Strategus: Building Analysis Specifications

Session 6: Recap + GiBleed Example in Eunomia

Quick Recap

Last session’s core model:

  • Analysis specification: what to run
  • Execution settings: where/how to run
  • execute(): runs module pipeline in order

Today: Follow the Official Build Pattern

We will mirror the “Creating Analysis Specification” workflow:

  1. Load cohorts and shared assets
  2. Instantiate modules
  3. Create module specifications
  4. Assemble full analysis specification JSON
  5. Optionally run on Eunomia

Why This Structure Works

It keeps design and execution separate:

  • Design can be reviewed without database access
  • JSON can be version-controlled and diffed
  • Execution can happen later at each site

Step 1: Study Inputs

Cohorts + Shared Resources

For the class example, we use Strategus test assets built around the GI bleed question.

  • Cohorts.csv + SQL cohort definitions (JSON optional)
  • No negative control outcomes required for today’s workflow

These become sharedResources in the specification.

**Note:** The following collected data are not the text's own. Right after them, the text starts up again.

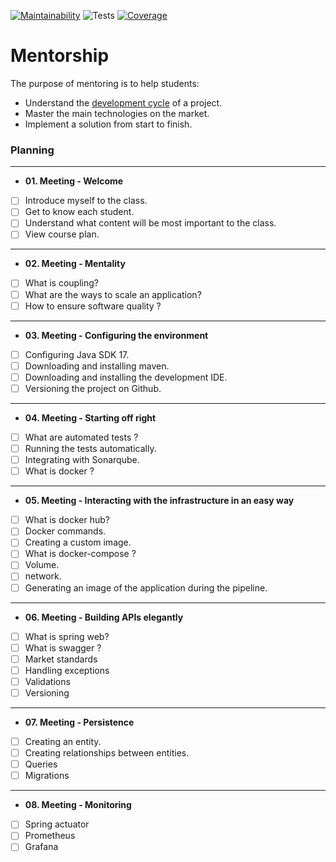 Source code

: [![Maintainability](https://sonarcloud.io/api/project_badges/measure?project=wesley-ramos_mentorship&metric=sqale_rating)](https://sonarcloud.io/summary/new_code?id=wesley-ramos_mentorship) ![Tests](https://github.com/wesley-ramos/mentorship/workflows/Tests/badge.svg) [![Coverage](https://sonarcloud.io/api/project_badges/measure?project=wesley-ramos_mentorship&metric=coverage)](https://sonarcloud.io/summary/new_code?id=wesley-ramos_mentorship)

# Mentorship
The purpose of mentoring is to help students:
- Understand the [development cycle](https://github.com/wesley-ramos/mentorship/wiki/Development-cycle) of a project.
- Master the main technologies on the market.
- Implement a solution from start to finish.

### Planning

***
-  **01. Meeting - Welcome**
- [ ] Introduce myself to the class.
- [ ] Get to know each student.
- [ ] Understand what content will be most important to the class.
- [ ] View course plan.

***
-  **02. Meeting - Mentality**
- [ ] What is coupling?
- [ ] What are the ways to scale an application?
- [ ] How to ensure software quality ?

***
- **03. Meeting - Configuring the environment**
- [ ] Configuring Java SDK 17.
- [ ] Downloading and installing maven.
- [ ] Downloading and installing the development IDE.
- [ ] Versioning the project on Github.

***
- **04. Meeting - Starting off right**
- [ ] What are automated tests ?
- [ ] Running the tests automatically.
- [ ] Integrating with Sonarqube.
- [ ] What is docker ?

***
- **05. Meeting - Interacting with the infrastructure in an easy way**
- [ ] What is docker hub?
- [ ] Docker commands.
- [ ] Creating a custom image.
- [ ] What is docker-compose ?
- [ ] Volume.
- [ ] network.
- [ ] Generating an image of the application during the pipeline.

***
- **06. Meeting - Building APIs elegantly**
- [ ] What is spring web?
- [ ] What is swagger ?
- [ ] Market standards
- [ ] Handling exceptions
- [ ] Validations
- [ ] Versioning

***
- **07. Meeting - Persistence**
- [ ] Creating an entity.
- [ ] Creating relationships between entities.
- [ ] Queries
- [ ] Migrations

***
- **08. Meeting - Monitoring**
- [ ] Spring actuator
- [ ] Prometheus
- [ ] Grafana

Core Question in the Example

Example framing in the guidance:

  • New users of celecoxib vs diclofenac
  • Outcome: GI bleed

This gives us concrete IDs and module-ready assets.

Step 2: Assemble Modules

Quick Note: R6 Classes

Strategus modules use R6, R’s object-oriented class system. If you haven’t seen this before, a few things to know:

  • You create an object with $new() instead of calling a plain function
  • The object has methods you call with $ (like a named list)
  • Each module object is a self-contained toolkit for that analysis type

This is different from most R code but the pattern is always the same.

R6 in Practice

# Create an object (like a factory for that module type)
cdModule <- CohortDiagnosticsModule$new()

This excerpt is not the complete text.